____ Information supplied
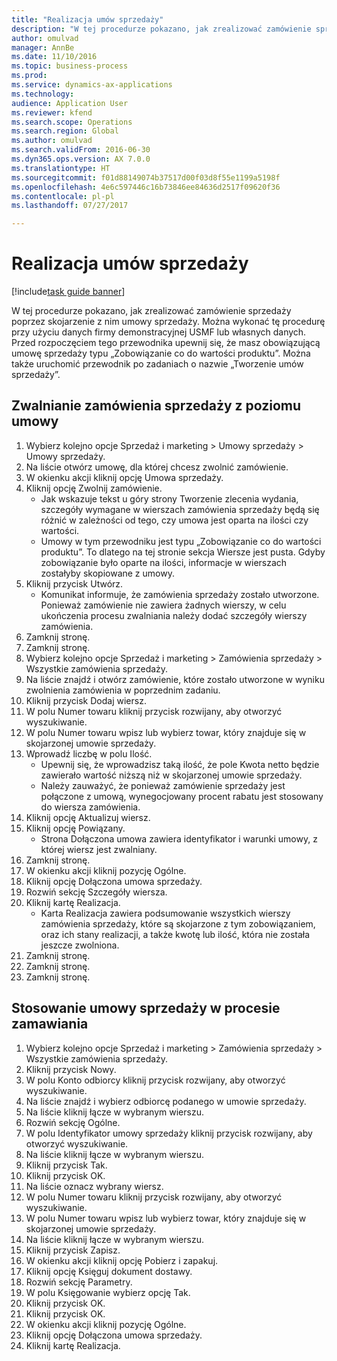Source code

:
 ```yaml
--- 
title: "Realizacja umów sprzedaży"
description: "W tej procedurze pokazano, jak zrealizować zamówienie sprzedaży poprzez skojarzenie z nim umowy sprzedaży."
author: omulvad
manager: AnnBe
ms.date: 11/10/2016
ms.topic: business-process
ms.prod: 
ms.service: dynamics-ax-applications
ms.technology: 
audience: Application User
ms.reviewer: kfend
ms.search.scope: Operations
ms.search.region: Global
ms.author: omulvad
ms.search.validFrom: 2016-06-30
ms.dyn365.ops.version: AX 7.0.0
ms.translationtype: HT
ms.sourcegitcommit: f01d88149074b37517d00f03d8f55e1199a5198f
ms.openlocfilehash: 4e6c597446c16b73846ee84636d2517f09620f36
ms.contentlocale: pl-pl
ms.lasthandoff: 07/27/2017

---
```

# <a name="fulfill-sales-agreements"></a>Realizacja umów sprzedaży

[!include[task guide banner](../../includes/task-guide-banner.md)]

W tej procedurze pokazano, jak zrealizować zamówienie sprzedaży poprzez skojarzenie z nim umowy sprzedaży. Można wykonać tę procedurę przy użyciu danych firmy demonstracyjnej USMF lub własnych danych. Przed rozpoczęciem tego przewodnika upewnij się, że masz obowiązującą umowę sprzedaży typu „Zobowiązanie co do wartości produktu”. Można także uruchomić przewodnik po zadaniach o nazwie „Tworzenie umów sprzedaży”.  




## <a name="release-a-sales-order-from-the-agreement"></a>Zwalnianie zamówienia sprzedaży z poziomu umowy
1. Wybierz kolejno opcje Sprzedaż i marketing > Umowy sprzedaży > Umowy sprzedaży.
2. Na liście otwórz umowę, dla której chcesz zwolnić zamówienie.
3. W okienku akcji kliknij opcję Umowa sprzedaży.
4. Kliknij opcję Zwolnij zamówienie.
    * Jak wskazuje tekst u góry strony Tworzenie zlecenia wydania, szczegóły wymagane w wierszach zamówienia sprzedaży będą się różnić w zależności od tego, czy umowa jest oparta na ilości czy wartości.  
    * Umowy w tym przewodniku jest typu „Zobowiązanie co do wartości produktu”. To dlatego na tej stronie sekcja Wiersze jest pusta. Gdyby zobowiązanie było oparte na ilości, informacje w wierszach zostałyby skopiowane z umowy.  
5. Kliknij przycisk Utwórz.
    * Komunikat informuje, że zamówienia sprzedaży zostało utworzone. Ponieważ zamówienie nie zawiera żadnych wierszy, w celu ukończenia procesu zwalniania należy dodać szczegóły wierszy zamówienia.   
6. Zamknij stronę.
7. Zamknij stronę.
8. Wybierz kolejno opcje Sprzedaż i marketing > Zamówienia sprzedaży > Wszystkie zamówienia sprzedaży.
9. Na liście znajdź i otwórz zamówienie, które zostało utworzone w wyniku zwolnienia zamówienia w poprzednim zadaniu.
10. Kliknij przycisk Dodaj wiersz.
11. W polu Numer towaru kliknij przycisk rozwijany, aby otworzyć wyszukiwanie.
12. W polu Numer towaru wpisz lub wybierz towar, który znajduje się w skojarzonej umowie sprzedaży.
13. Wprowadź liczbę w polu Ilość.
    * Upewnij się, że wprowadzisz taką ilość, że pole Kwota netto będzie zawierało wartość niższą niż w skojarzonej umowie sprzedaży.  
    * Należy zauważyć, że ponieważ zamówienie sprzedaży jest połączone z umową, wynegocjowany procent rabatu jest stosowany do wiersza zamówienia.  
14. Kliknij opcję Aktualizuj wiersz.
15. Kliknij opcję Powiązany.
    * Strona Dołączona umowa zawiera identyfikator i warunki umowy, z której wiersz jest zwalniany.  
16. Zamknij stronę.
17. W okienku akcji kliknij pozycję Ogólne.
18. Kliknij opcję Dołączona umowa sprzedaży.
19. Rozwiń sekcję Szczegóły wiersza.
20. Kliknij kartę Realizacja.
    * Karta Realizacja zawiera podsumowanie wszystkich wierszy zamówienia sprzedaży, które są skojarzone z tym zobowiązaniem, oraz ich stany realizacji, a także kwotę lub ilość, która nie została jeszcze zwolniona.   
21. Zamknij stronę.
22. Zamknij stronę.
23. Zamknij stronę.

## <a name="apply-sales-agreement-in-the-order-process"></a>Stosowanie umowy sprzedaży w procesie zamawiania
1. Wybierz kolejno opcje Sprzedaż i marketing > Zamówienia sprzedaży > Wszystkie zamówienia sprzedaży.
2. Kliknij przycisk Nowy.
3. W polu Konto odbiorcy kliknij przycisk rozwijany, aby otworzyć wyszukiwanie.
4. Na liście znajdź i wybierz odbiorcę podanego w umowie sprzedaży.
5. Na liście kliknij łącze w wybranym wierszu.
6. Rozwiń sekcję Ogólne.
7. W polu Identyfikator umowy sprzedaży kliknij przycisk rozwijany, aby otworzyć wyszukiwanie.
8. Na liście kliknij łącze w wybranym wierszu.
9. Kliknij przycisk Tak.
10. Kliknij przycisk OK.
11. Na liście oznacz wybrany wiersz.
12. W polu Numer towaru kliknij przycisk rozwijany, aby otworzyć wyszukiwanie.
13. W polu Numer towaru wpisz lub wybierz towar, który znajduje się w skojarzonej umowie sprzedaży.
14. Na liście kliknij łącze w wybranym wierszu.
15. Kliknij przycisk Zapisz.
16. W okienku akcji kliknij opcję Pobierz i zapakuj.
17. Kliknij opcję Księguj dokument dostawy.
18. Rozwiń sekcję Parametry.
19. W polu Księgowanie wybierz opcję Tak.
20. Kliknij przycisk OK.
21. Kliknij przycisk OK.
22. W okienku akcji kliknij pozycję Ogólne.
23. Kliknij opcję Dołączona umowa sprzedaży.
24. Kliknij kartę Realizacja.


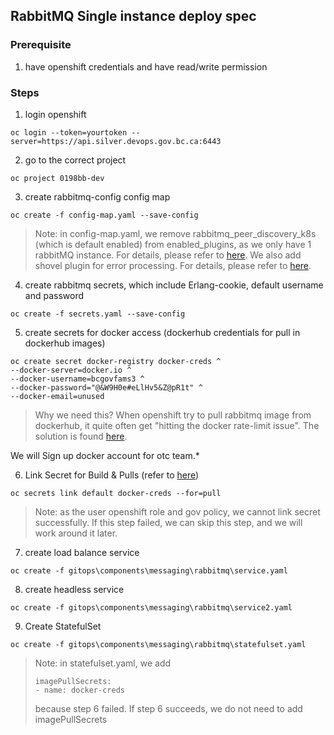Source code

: ## RabbitMQ Single instance deploy spec

### Prerequisite

1. have openshift credentials and have read/write permission

### Steps

1. login openshift

```
oc login --token=yourtoken --server=https://api.silver.devops.gov.bc.ca:6443
```

2. go to the correct project

```
oc project 0198bb-dev
```

3. create rabbitmq-config config map

```
oc create -f config-map.yaml --save-config
```

> Note: in config-map.yaml, we remove rabbitmq_peer_discovery_k8s (which is default enabled) from enabled_plugins, as we only have 1 rabbitMQ instance. For details, please refer to [here](https://github.com/bitnami/charts/issues/2227).
> We also add shovel plugin for error processing. For details, please refer to [here](https://www.rabbitmq.com/shovel.html).

4. create rabbitmq secrets, which include Erlang-cookie, default username and password

```
oc create -f secrets.yaml --save-config
```

5. create secrets for docker access (dockerhub credentials for pull in dockerhub images)

```
oc create secret docker-registry docker-creds ^
--docker-server=docker.io ^
--docker-username=bcgovfams3 ^
--docker-password="@&W9H0e#eLlHv5&Z@pR1t" ^
--docker-email=unused
```

> Why we need this?
> When openshift try to pull rabbitmq image from dockerhub, it quite often get "hitting the docker rate-limit issue".
> The solution is found [here](https://github.com/BCDevOps/OpenShift4-Migration/issues/51).

We will Sign up docker account for otc team.\*

6. Link Secret for Build & Pulls (refer to [here](https://github.com/BCDevOps/OpenShift4-Migration/issues/51))

```
oc secrets link default docker-creds --for=pull
```

> Note: as the user openshift role and gov policy, we cannot link secret successfully. If this step failed, we can skip this step, and we will work around it later.

7. create load balance service

```
oc create -f gitops\components\messaging\rabbitmq\service.yaml
```

8. create headless service

```
oc create -f gitops\components\messaging\rabbitmq\service2.yaml
```

9. Create StatefulSet

```
oc create -f gitops\components\messaging\rabbitmq\statefulset.yaml
```

> Note: in statefulset.yaml, we add
>
> ```
> imagePullSecrets:
> - name: docker-creds
> ```
>
> because step 6 failed. If step 6 succeeds, we do not need to add imagePullSecrets
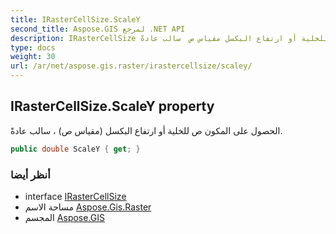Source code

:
 ```yaml
---
title: IRasterCellSize.ScaleY
second_title: Aspose.GIS لمرجع .NET API
description: IRasterCellSize ملكية. الحصول على المكون ص للخلية أو ارتفاع البكسل مقياس ص  سالب عادةً.
type: docs
weight: 30
url: /ar/net/aspose.gis.raster/irastercellsize/scaley/
---
```

## IRasterCellSize.ScaleY property

الحصول على المكون ص للخلية أو ارتفاع البكسل (مقياس ص) ، سالب عادةً.

```csharp
public double ScaleY { get; }
```

### أنظر أيضا

* interface [IRasterCellSize](../)
* مساحة الاسم [Aspose.Gis.Raster](../../irastercellsize/)
* المجسم [Aspose.GIS](../../../)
________
» **About this task**
Take the records above and return, word for word, only the lines that fall from the line with "w procesie zamawiania" to the line with "8. Na liście", both of them included.

» **Response below**
## <a name="apply-sales-agreement-in-the-order-process"></a>Stosowanie umowy sprzedaży w procesie zamawiania
1. Wybierz kolejno opcje Sprzedaż i marketing > Zamówienia sprzedaży > Wszystkie zamówienia sprzedaży.
2. Kliknij przycisk Nowy.
3. W polu Konto odbiorcy kliknij przycisk rozwijany, aby otworzyć wyszukiwanie.
4. Na liście znajdź i wybierz odbiorcę podanego w umowie sprzedaży.
5. Na liście kliknij łącze w wybranym wierszu.
6. Rozwiń sekcję Ogólne.
7. W polu Identyfikator umowy sprzedaży kliknij przycisk rozwijany, aby otworzyć wyszukiwanie.
8. Na liście kliknij łącze w wybranym wierszu.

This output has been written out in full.